Colony Bay TV

I Set Before You Life And Death

December 15, 2011 James Riley

My Blood Runs Cold, My Memory Has Just Been Sold…

In the summer of 1975, trying to beef up my college-bound credentials, I took a biology class at Arcadia High School, taught by a self-satisfied, sandal-wearing ex-hippy whose name I can’t remember.   I may not remember his name because, unlike the rest of my teachers, he didn’t seem very anxious to teach very much of anything, much less impart an excitement for learning.   Let’s call him Mr. Sanders.  He was just a quiet guy in his late twenties with Art Garfunkel hair and a teaching credential and a box full of Scientific Americans. To pass the time, he told us to dig through the magazines and read the last 15 minutes of every class.

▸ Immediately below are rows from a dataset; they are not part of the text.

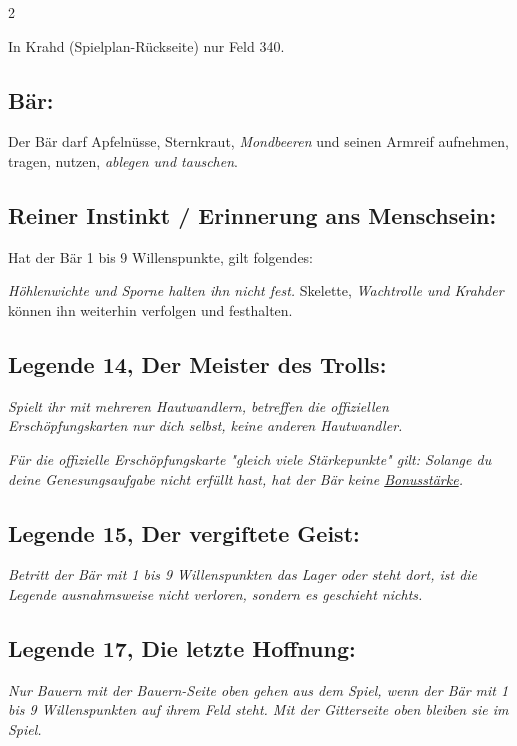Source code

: \documentclass[10pt, a4paper, oneside]{book}
\newcommand{\fan}[1]{\textit{#1}}
\begin{document}
\begin{multicols*}{2}
\begin{bgcolor}
\bullet{} In Krahd (Spielplan-Rückseite) nur Feld 340.
\supercite{dh-begleitheft}




\subsection{Bär:}

Der Bär darf Apfelnüsse, Sternkraut, \fan{Mondbeeren} und seinen Armreif aufnehmen, tragen, nutzen, \fan{ablegen und tauschen}.
\supercite{dh-baer}

\subsection{Reiner Instinkt / Erinnerung ans Menschsein:}

Hat der Bär 1 bis 9 Willenspunkte, gilt folgendes:

\bullet{} \fan{Höhlenwichte und Sporne halten ihn nicht fest.} Skelette, \fan{Wachtrolle und Krahder} können ihn weiterhin verfolgen und festhalten.
\supercite{46529}


\subsection{Legende 14, Der Meister des Trolls:}

\fan{Spielt ihr mit mehreren Hautwandlern, betreffen die offiziellen Erschöpfungskarten nur dich selbst, keine anderen Hautwandler.}

\fan{Für die offizielle Erschöpfungskarte "gleich viele Stärkepunkte" gilt: Solange du deine Genesungsaufgabe nicht erfüllt hast, hat der Bär keine \hyperref[bonusstaerke]{Bonusstärke}.}


\subsection{Legende 15, Der vergiftete Geist:}

\fan{Betritt der Bär mit 1 bis 9 Willenspunkten das Lager oder steht dort, ist die Legende ausnahmsweise nicht verloren, sondern es geschieht nichts.}


\subsection{Legende 17, Die letzte Hoffnung:}

\fan{Nur Bauern mit der Bauern-Seite oben gehen aus dem Spiel, wenn der Bär mit 1 bis 9 Willenspunkten auf ihrem Feld steht. Mit der Gitterseite oben bleiben sie im Spiel.}


\end{bgcolor}
\end{multicols*}
\end{document}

I think it was Steve Chaput or David Allen or Steve Rados who discovered that about one out of every 15 Scientific Americans was actually a Playboy.   A few weeks later, when Mr. Sanders wondered why certain issues seemed to be more in demand than others, he registered only slight embarrassment at the answer.    He appeared to have been given one ruler for measuring his universe, Darwin’s theory of evolution, and he glumly applied it to everything, including the bright-eyed kids before him.   When confronted with a roomful of teenagers — young men snorting about the centerfolds and young women disgusted by the snorting — Mr. Sanders seemed to be pondering the genetic pool, that and not much more.  The bell rang and nothing changed. It was the same four tattered boxes of Scientific Americans and Playboys the next day.

A few years before this episode of soft-core apathy in public school places, I would return home from Jr. High school to watch the afternoon lineup of re-runs, which included The Rifleman, Father Knows Best, and Ozzie and Harriet.   Ponder those story lines for a moment, and compare them to Deadwood, Glee, and Desperate Housewives.  Did Chuck Connors ever have to wind his way through an alleyway full of F-Bombs, to outrun a killer wearing nothing but boots and cartridge belt?    Did we ever have to watch Wally Cleaver fending off a Eddie Haskel advance, much less endure man to man makeout?    Did Wally Plumstead ever drive a girlfriend to an abortion clinic?

The entertainment, four decades ago, was no less engaging.   People still had problems. Cattle thieves stole.   Hearts were broken.   Murders went unsolved. Jealousies smouldered.  Corruption raged.

But the story didn’t have to be propped up by quite as much cleavage.   The central conflict didn’t require throwing your best friend’s wife down on a pool table after hours.   An inventive plot didn’t demand that every pervert have his day in the sun, followed by the obligatory civil rights after-glow.

Culture either moves uphill slowly, or it slides downhill quickly.   I know why it’s difficult finding the audience for Courage, because I make no apologies for the mission:  I’m pushing the audience up the mountain.   I’m asking them to process different cultural assumptions, to strain for baroque language, to feel the weight of far less tolerant criminal justice, and I’m asking them to walk in a world where the spirit dwells, and not just Darwin.

Because that’s what happened to my old biology teacher, and a thousand others like him. They lost their souls.  They were given only probability analysis as their god and sex as their sacrament, so the world became far less mysterious, far more cruel, and far less beautiful.  That’s the reason Jon Stewart has to turn Benjamin Franklin into a rutting buffoon.  When confronted by an age that valued courage, an age that looked tenderly on their posterity, an age that actually used phrases like “our lives, our fortunes, and our sacred honor,” the soul-dead demons of the modern age howl out their misery behind a joke.